Victoria’s story at least in the video version is another sad ending, wandering off alone again. In the book she has a reconciliation of sorts. Various Doctor’s visiting her and checking that she is OK and arranging a reconciliation with UNIT, she also manages to find her mother’s grave at Highgate cemetery. All the same, she ends the story still alone and out of time.

Time has such a t-t-terrible appetite,’ Mr Do-do-dodgson agreed. ‘There’s no pleasing him. Why, he eats minutes, hours, days, even whole weeks at a time. And just when you think he’s finished, do you know what he comes back for?’ He fixed Victoria with a twinkling eye.‘More?’ her father suggested.‘No,’ she giggled. ‘He comes back for seconds!’

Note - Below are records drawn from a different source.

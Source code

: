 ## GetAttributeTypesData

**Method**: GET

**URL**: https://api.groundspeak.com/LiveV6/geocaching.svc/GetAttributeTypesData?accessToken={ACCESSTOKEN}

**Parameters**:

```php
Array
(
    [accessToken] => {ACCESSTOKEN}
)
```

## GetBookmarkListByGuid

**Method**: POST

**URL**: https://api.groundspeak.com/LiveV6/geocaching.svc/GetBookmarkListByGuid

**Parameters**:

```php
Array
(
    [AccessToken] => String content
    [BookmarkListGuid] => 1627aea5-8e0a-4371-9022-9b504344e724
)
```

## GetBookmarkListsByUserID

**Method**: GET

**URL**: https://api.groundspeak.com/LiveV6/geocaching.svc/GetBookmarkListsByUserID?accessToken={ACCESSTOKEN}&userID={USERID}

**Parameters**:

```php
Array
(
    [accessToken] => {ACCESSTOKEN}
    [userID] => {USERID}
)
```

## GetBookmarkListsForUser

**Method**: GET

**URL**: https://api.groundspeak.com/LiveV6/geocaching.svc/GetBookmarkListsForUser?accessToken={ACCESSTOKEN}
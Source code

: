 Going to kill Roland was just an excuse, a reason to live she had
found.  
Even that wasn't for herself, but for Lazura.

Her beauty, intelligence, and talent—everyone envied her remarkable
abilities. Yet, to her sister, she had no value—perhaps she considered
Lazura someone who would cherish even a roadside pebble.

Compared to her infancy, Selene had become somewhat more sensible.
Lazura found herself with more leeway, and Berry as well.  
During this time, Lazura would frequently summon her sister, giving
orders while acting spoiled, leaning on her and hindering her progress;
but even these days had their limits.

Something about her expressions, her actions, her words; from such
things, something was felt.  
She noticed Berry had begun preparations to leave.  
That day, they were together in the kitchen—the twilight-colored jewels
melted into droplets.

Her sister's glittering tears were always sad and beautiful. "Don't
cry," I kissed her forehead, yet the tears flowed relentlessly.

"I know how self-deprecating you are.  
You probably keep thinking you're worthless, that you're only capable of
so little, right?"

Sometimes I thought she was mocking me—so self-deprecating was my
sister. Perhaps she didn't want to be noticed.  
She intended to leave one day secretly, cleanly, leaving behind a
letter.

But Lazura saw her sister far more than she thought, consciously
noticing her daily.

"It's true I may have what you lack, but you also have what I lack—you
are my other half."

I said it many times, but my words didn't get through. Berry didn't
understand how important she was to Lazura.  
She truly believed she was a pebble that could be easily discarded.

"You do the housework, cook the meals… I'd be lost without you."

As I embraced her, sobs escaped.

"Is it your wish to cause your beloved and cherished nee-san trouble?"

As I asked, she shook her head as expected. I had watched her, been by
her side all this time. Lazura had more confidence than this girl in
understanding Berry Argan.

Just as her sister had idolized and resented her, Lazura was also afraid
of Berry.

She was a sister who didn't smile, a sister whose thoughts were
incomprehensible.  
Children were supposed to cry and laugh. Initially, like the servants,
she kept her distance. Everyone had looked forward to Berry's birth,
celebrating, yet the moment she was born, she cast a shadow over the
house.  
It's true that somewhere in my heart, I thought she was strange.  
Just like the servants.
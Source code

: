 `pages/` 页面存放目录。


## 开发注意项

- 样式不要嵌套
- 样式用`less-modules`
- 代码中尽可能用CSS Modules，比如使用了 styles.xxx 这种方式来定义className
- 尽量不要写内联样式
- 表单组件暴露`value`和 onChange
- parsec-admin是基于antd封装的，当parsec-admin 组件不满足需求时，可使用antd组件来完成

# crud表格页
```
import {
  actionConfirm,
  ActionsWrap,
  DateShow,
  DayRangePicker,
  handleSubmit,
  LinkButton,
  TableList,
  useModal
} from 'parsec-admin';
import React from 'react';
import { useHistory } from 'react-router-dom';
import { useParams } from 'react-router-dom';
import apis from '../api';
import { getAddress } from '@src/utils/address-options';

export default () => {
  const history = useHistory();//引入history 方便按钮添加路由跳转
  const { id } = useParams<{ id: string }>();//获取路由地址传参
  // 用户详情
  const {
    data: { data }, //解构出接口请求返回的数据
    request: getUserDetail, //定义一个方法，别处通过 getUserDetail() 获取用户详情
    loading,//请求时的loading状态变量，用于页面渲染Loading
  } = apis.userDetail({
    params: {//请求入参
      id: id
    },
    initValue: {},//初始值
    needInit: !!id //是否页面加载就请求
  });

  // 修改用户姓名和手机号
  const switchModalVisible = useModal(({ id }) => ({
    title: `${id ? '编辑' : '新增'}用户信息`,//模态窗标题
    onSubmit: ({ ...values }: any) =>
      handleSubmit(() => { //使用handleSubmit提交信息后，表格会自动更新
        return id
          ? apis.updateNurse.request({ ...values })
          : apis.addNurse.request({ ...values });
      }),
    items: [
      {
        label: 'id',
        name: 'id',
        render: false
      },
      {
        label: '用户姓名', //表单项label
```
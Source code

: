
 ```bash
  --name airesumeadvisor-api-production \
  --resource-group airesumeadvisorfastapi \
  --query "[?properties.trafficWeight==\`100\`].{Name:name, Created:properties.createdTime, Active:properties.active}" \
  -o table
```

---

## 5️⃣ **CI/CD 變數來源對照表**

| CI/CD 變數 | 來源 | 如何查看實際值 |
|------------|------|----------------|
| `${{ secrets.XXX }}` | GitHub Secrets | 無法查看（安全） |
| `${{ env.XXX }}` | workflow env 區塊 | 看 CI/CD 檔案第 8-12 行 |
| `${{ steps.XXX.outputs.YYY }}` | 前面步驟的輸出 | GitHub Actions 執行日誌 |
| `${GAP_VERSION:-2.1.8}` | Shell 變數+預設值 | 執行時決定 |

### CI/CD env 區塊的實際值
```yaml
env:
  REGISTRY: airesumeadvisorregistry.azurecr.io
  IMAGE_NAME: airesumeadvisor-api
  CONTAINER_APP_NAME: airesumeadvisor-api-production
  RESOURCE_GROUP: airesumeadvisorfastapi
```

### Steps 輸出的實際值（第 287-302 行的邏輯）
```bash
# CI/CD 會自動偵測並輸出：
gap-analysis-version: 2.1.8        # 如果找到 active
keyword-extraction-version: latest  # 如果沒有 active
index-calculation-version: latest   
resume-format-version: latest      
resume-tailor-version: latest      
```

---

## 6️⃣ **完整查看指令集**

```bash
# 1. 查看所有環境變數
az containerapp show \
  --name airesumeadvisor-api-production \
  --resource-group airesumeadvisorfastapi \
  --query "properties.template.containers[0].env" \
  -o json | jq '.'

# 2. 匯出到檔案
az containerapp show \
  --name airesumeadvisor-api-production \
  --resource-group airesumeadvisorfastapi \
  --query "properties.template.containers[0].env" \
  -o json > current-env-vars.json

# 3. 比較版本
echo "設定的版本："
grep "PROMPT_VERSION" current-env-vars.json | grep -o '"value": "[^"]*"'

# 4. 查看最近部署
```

1995 – where did the time go?

Downtime’, whilst far from perfect, along with the New Adventures and Big Finish is a testament to the impact the show had on so many young lives. It meant so much they they couldn’t abandon it, even as they grew older and made their way in the world. Here we have fans making and funding new ‘Doctor Who’ without the BBC, elsewhere the New Adventures were carrying on, a selection of sleeper agents (RTD, Steven Moffat, Mark Gatiss) were starting to make their way in the industry waiting for their moment, Big Finish was soon to be born and over in California a fan was navigating the politics of the studio system and the BBC and plotting the show’s return, even if it was only for one night. ‘Downtime’ is ambitious – far more than it should be – it could just be 3 people talking in a room – instead we have a pitched battle between UNIT and Yeti, explosions and all, it is quite a clever story and is better than it has any right to be. Tom once described the human race as ‘Indomitable’, but that’s Doctor Who fans – pat yourselves on the back – we are still here and hopefully a new generation of fans is being armed ready to take over if the BBC should falter again.